#### [ABOUT THIS EXERCISE]
Lines with "films": please show every one of them from the listing below.

#### [EXERCISE MATERIAL]
◆ ◆ ◆ ◆ ◆ ◆ ◆

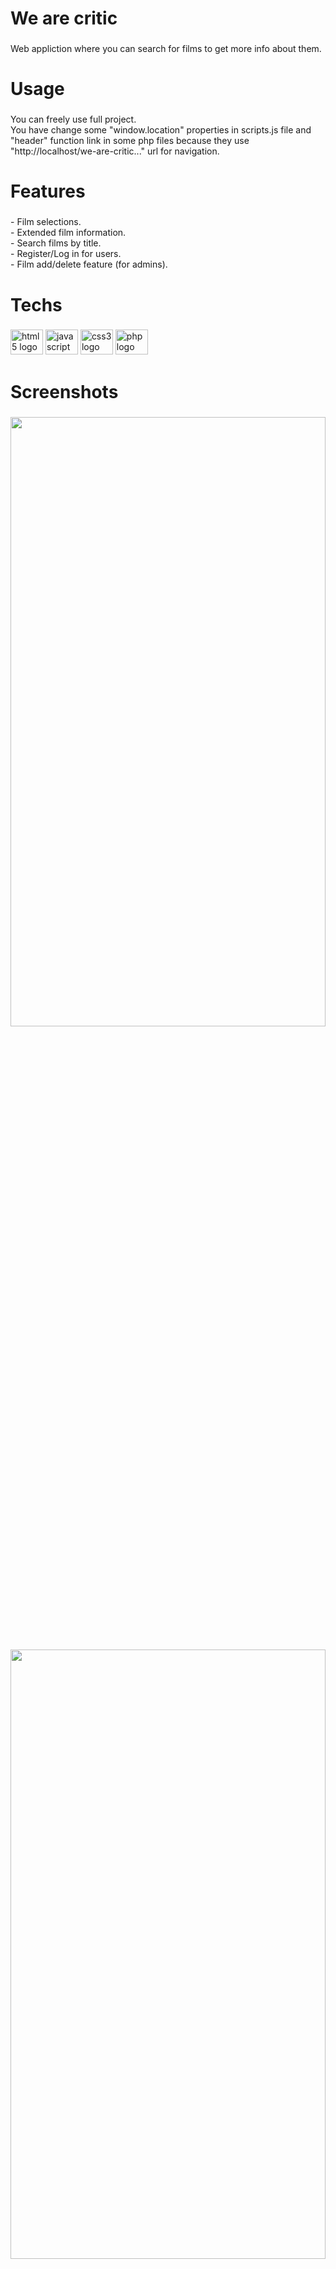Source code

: <h1 align="left">We are critic</h1>

###

<p align="left">Web appliction where you can search for films to get more info about them.</p>

###

<h1 align="left">Usage</h1>

###

<p align="left">You can freely use full project.<br>You have change some "window.location" properties in scripts.js file and "header" function link in some php files because they use "http://localhost/we-are-critic..." url for navigation.</p>

###

<h1 align="left">Features</h1>

###

<p align="left">- Film selections.<br>- Extended film information.<br>- Search films by title.<br>- Register/Log in for users.<br>- Film add/delete feature (for admins).</p>

###

<h1 align="left">Techs</h1>

###

<div align="left">
  <img src="https://cdn.jsdelivr.net/gh/devicons/devicon/icons/html5/html5-original.svg" height="40" width="52" alt="html5 logo"  />
  <img src="https://cdn.jsdelivr.net/gh/devicons/devicon/icons/javascript/javascript-original.svg" height="40" width="52" alt="javascript logo"  />
  <img src="https://cdn.jsdelivr.net/gh/devicons/devicon/icons/css3/css3-original.svg" height="40" width="52" alt="css3 logo"  />
  <img src="https://cdn.jsdelivr.net/gh/devicons/devicon/icons/php/php-original.svg" height="40" width="52" alt="php logo"  />
</div>

###

<h1 align="left">Screenshots</h1>

###

<div align="center">
  <img height="200" src="https://i.imgur.com/NbV89yv.png" style="width:100%; height:50%;"/>
</div>

###

<div align="center">
  <img height="200" src="https://i.imgur.com/O27ZOrC.png" style="width:100%; height:50%;"/>
</div>

###

<div align="center">
  <img height="200" src="https://i.imgur.com/Vyx25Bu.png" style="width:100%; height:50%;"/>
</div>

###

<div align="center">
  <img height="200" src="https://i.imgur.com/lLvP8WQ.png" style="width:100%; height:50%;"/>
</div>

###

<div align="center">
  <img height="200" src="https://i.imgur.com/WdqNYLP.png" style="width:100%; height:50%;"/>
</div>
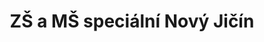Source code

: ---
id: 7d5458d2-7e2a-495d-a2d0-491fe435cd15
title: ZŠ a MŠ speciální Nový Jičín
price: 10
year: 2013
description: Projekt navazuje na loni započatou spolupráci mezi Nadačním fondem a Speciální MŠ a ZŠ v Novém Jičíně, která pokrývá důležité vzdělávací potřeby dětí se speciálními potřebami z celého Novojičínska. Díky příspěvku nadačního fondu budou moci získat děti vizuální vzdělávací pomůcky, které jsou v jejich případě nezbytnou součástí každodenní výuky.
kouskovani: false
locationName: undefined
position:
  lng: 18.0170330188713
  lat: 49.59633948668176
---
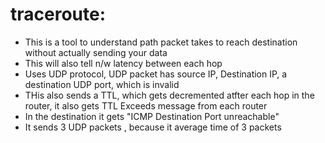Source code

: # traceroute: 
  - This is a tool to understand path packet takes to reach destination without actually sending your data
  - This will also tell n/w latency between each hop
  - Uses UDP protocol, UDP packet has source IP, Destination IP, a destination UDP port, which is invalid
  - THis also sends a TTL, which gets decremented atfter each hop in the router, it also gets TTL Exceeds message from each router
  - In the destination it gets "ICMP Destination Port unreachable"
  - It sends 3 UDP packets , because it average time of 3 packets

◆ ◆ ◆ ◆ ◆ ◆ ◆

#### [SOLUTION]
<p align="left">Web appliction where you can search for films to get more info about them.</p>
<p align="left">- Film selections.<br>- Extended film information.<br>- Search films by title.<br>- Register/Log in for users.<br>- Film add/delete feature (for admins).</p>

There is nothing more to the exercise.